Since April is Autism Awareness Month, these topics have been on the mind of many of my friends and acquaintances. I have read posts on Facebook and blogs and have talked with friends who angrily report comments that others have made about their child's autism. As I listen to these remarks, I am reminded of the numerous moronic things that have come out of my mouth.
And I realize that had I not had a kid with autism myself, I could have so, so easily been the person who said any of these remarks, most probably completely oblivious to the damage I may have caused.
Because I am human, and because I wouldn't have a clue. And maybe also because I would be nervous and when I'm nervous, oh, wow, the crap that comes out of my mouth!

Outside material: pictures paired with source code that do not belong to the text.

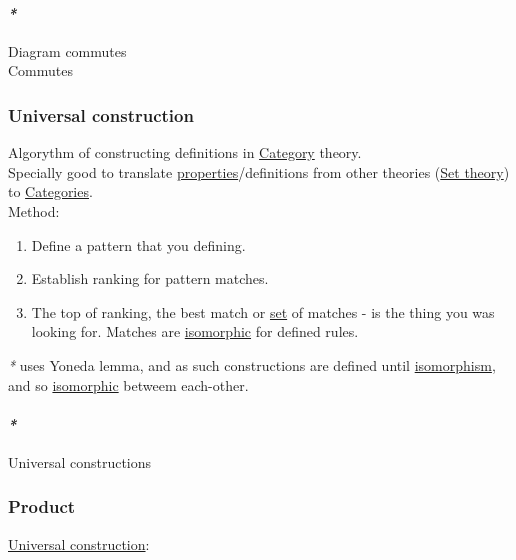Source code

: \documentclass[11pt]{article}
\begin{document}
\paragraph{\emph{*}}
\label{sec:orgda42b54}

\label{org8da38e9}Diagram commutes\\
\label{org35f49d5}Commutes\\

\subsubsection{\label{org8221fde}Universal construction}
\label{sec:org8f7d344}
Algorythm of constructing definitions in \hyperref[org0450535]{Category} theory.\\
Specially good to translate \hyperref[org85fb3a1]{properties}/definitions from other theories (\hyperref[org1cc9425]{Set theory}) to \hyperref[org2f49b91]{Categories}.\\

Method:\\
\begin{enumerate}
\item Define a pattern that you defining.\\
\item Establish ranking for pattern matches.\\
\item The top of ranking, the best match or \hyperref[org1faf06d]{set} of matches - is the thing you was looking for. Matches are \hyperref[org5910739]{isomorphic} for defined rules.\\
\end{enumerate}

\emph{*} uses Yoneda lemma, and as such constructions are defined until \hyperref[org91df03a]{isomorphism}, and so \hyperref[org5910739]{isomorphic} betweem each-other.\\

\paragraph{\emph{*}}
\label{sec:orgfccd232}

\label{org6cc9348}Universal constructions\\

\subsubsection{\label{org80a0b6e}Product}
\label{sec:org999c4e6}
\hyperref[org8221fde]{Universal construction}:\\
\end{document}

This little epiphany of mine has made me realize that those comments people made? Well, maybe I should rethink them. Maybe, just maybe I was a touch sensitive at the time. Perhaps people were trying their best to make me feel better. Can I really blame them that they didn't succeed, since at the time the only thing that would have made me happy would have been a call from the doctor saying they made a mistake?
As I think about Autism Awareness Month, I think of all the things I'd like people to understand about this disorder. I think about how I want people to give Danny the benefit of the doubt. I want them to take the time to get to know him, not just his quirks, but who he really is. I want them to understand how hard he is trying and to throw him a bone now and then. I hope that they will remember who he is, that he is a kind, loyal boy, and when he says something insensitive, I hope that they will forgive him and remember that he means well.
And if that's how I want people to treat my son, shouldn't I also be treating others that way?